Work order:
Copy verbatim the block of lines in the entries below whose first line contains "of what you" and whose last line contains "Australian concept wide". Leave out all other lines.

Excerpted data:
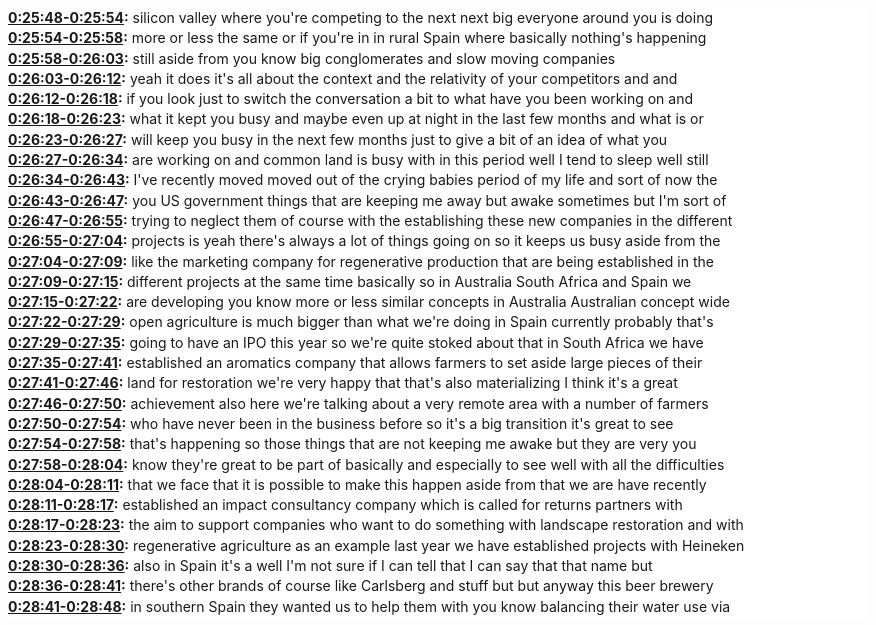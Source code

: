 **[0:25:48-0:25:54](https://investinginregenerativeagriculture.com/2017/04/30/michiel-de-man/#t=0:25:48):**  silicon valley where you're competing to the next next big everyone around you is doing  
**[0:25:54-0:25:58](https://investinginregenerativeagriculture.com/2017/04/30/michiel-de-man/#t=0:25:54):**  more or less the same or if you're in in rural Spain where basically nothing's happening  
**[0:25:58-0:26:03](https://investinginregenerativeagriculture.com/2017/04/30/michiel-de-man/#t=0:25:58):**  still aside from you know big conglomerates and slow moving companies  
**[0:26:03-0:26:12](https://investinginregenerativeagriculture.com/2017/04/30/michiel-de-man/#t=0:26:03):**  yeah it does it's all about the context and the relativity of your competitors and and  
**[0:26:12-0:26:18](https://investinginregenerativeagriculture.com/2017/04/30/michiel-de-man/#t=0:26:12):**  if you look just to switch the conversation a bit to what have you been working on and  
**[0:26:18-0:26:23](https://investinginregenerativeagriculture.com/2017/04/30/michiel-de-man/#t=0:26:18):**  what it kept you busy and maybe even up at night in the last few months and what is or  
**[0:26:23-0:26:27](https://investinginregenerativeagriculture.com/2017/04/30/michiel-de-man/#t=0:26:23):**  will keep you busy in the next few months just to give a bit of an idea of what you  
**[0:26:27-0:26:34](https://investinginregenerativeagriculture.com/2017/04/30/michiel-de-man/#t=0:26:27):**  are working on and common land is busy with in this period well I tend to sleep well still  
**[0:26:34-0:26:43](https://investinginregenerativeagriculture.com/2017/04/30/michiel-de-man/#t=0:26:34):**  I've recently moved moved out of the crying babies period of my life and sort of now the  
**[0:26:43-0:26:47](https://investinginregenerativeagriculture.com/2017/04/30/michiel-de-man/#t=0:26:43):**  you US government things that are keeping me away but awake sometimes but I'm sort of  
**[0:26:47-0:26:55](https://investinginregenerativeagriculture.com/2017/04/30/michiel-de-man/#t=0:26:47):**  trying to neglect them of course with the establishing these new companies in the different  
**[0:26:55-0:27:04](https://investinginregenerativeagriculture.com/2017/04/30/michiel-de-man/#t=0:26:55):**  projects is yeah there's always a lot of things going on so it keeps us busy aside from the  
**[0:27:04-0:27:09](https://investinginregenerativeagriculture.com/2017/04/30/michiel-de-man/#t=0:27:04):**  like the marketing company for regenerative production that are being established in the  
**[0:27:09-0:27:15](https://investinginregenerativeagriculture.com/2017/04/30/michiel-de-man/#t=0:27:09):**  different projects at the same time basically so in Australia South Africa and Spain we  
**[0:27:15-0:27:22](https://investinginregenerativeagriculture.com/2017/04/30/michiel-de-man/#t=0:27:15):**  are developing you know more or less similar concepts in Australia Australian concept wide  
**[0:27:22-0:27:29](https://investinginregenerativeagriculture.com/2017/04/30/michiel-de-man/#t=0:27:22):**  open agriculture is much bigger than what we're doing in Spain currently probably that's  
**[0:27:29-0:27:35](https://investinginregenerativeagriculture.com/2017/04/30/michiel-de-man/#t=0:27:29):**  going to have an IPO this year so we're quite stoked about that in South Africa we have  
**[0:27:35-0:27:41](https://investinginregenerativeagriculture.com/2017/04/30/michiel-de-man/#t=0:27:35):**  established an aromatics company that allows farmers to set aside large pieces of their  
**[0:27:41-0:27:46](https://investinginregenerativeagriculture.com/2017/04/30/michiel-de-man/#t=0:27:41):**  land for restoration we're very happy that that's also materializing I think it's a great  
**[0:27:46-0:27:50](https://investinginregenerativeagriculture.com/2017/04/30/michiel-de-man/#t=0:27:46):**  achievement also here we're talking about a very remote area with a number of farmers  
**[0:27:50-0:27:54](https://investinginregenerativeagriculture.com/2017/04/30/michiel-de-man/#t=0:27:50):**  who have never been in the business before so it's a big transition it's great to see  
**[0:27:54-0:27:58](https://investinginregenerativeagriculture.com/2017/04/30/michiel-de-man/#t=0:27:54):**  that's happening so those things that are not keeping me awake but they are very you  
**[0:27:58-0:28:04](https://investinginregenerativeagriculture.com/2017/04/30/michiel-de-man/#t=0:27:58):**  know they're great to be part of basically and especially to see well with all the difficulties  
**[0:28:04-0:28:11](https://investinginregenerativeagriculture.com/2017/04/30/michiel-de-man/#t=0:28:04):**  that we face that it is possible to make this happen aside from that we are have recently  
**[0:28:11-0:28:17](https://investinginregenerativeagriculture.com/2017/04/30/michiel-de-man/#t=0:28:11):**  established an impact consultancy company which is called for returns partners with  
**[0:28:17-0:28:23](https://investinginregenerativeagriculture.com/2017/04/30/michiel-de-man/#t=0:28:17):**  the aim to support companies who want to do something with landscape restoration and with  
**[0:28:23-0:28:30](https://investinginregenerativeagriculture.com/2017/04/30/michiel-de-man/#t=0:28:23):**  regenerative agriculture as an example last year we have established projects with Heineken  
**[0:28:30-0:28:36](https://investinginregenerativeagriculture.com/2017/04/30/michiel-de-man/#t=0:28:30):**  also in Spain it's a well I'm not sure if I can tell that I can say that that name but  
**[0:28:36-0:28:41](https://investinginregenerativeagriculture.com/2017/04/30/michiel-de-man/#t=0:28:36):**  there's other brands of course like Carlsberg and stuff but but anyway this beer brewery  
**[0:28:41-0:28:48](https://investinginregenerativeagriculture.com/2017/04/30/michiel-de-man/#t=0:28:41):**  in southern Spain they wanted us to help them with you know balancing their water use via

Response to this task:
**[0:26:23-0:26:27](https://investinginregenerativeagriculture.com/2017/04/30/michiel-de-man/#t=0:26:23):**  will keep you busy in the next few months just to give a bit of an idea of what you  
**[0:26:27-0:26:34](https://investinginregenerativeagriculture.com/2017/04/30/michiel-de-man/#t=0:26:27):**  are working on and common land is busy with in this period well I tend to sleep well still  
**[0:26:34-0:26:43](https://investinginregenerativeagriculture.com/2017/04/30/michiel-de-man/#t=0:26:34):**  I've recently moved moved out of the crying babies period of my life and sort of now the  
**[0:26:43-0:26:47](https://investinginregenerativeagriculture.com/2017/04/30/michiel-de-man/#t=0:26:43):**  you US government things that are keeping me away but awake sometimes but I'm sort of  
**[0:26:47-0:26:55](https://investinginregenerativeagriculture.com/2017/04/30/michiel-de-man/#t=0:26:47):**  trying to neglect them of course with the establishing these new companies in the different  
**[0:26:55-0:27:04](https://investinginregenerativeagriculture.com/2017/04/30/michiel-de-man/#t=0:26:55):**  projects is yeah there's always a lot of things going on so it keeps us busy aside from the  
**[0:27:04-0:27:09](https://investinginregenerativeagriculture.com/2017/04/30/michiel-de-man/#t=0:27:04):**  like the marketing company for regenerative production that are being established in the  
**[0:27:09-0:27:15](https://investinginregenerativeagriculture.com/2017/04/30/michiel-de-man/#t=0:27:09):**  different projects at the same time basically so in Australia South Africa and Spain we  
**[0:27:15-0:27:22](https://investinginregenerativeagriculture.com/2017/04/30/michiel-de-man/#t=0:27:15):**  are developing you know more or less similar concepts in Australia Australian concept wide  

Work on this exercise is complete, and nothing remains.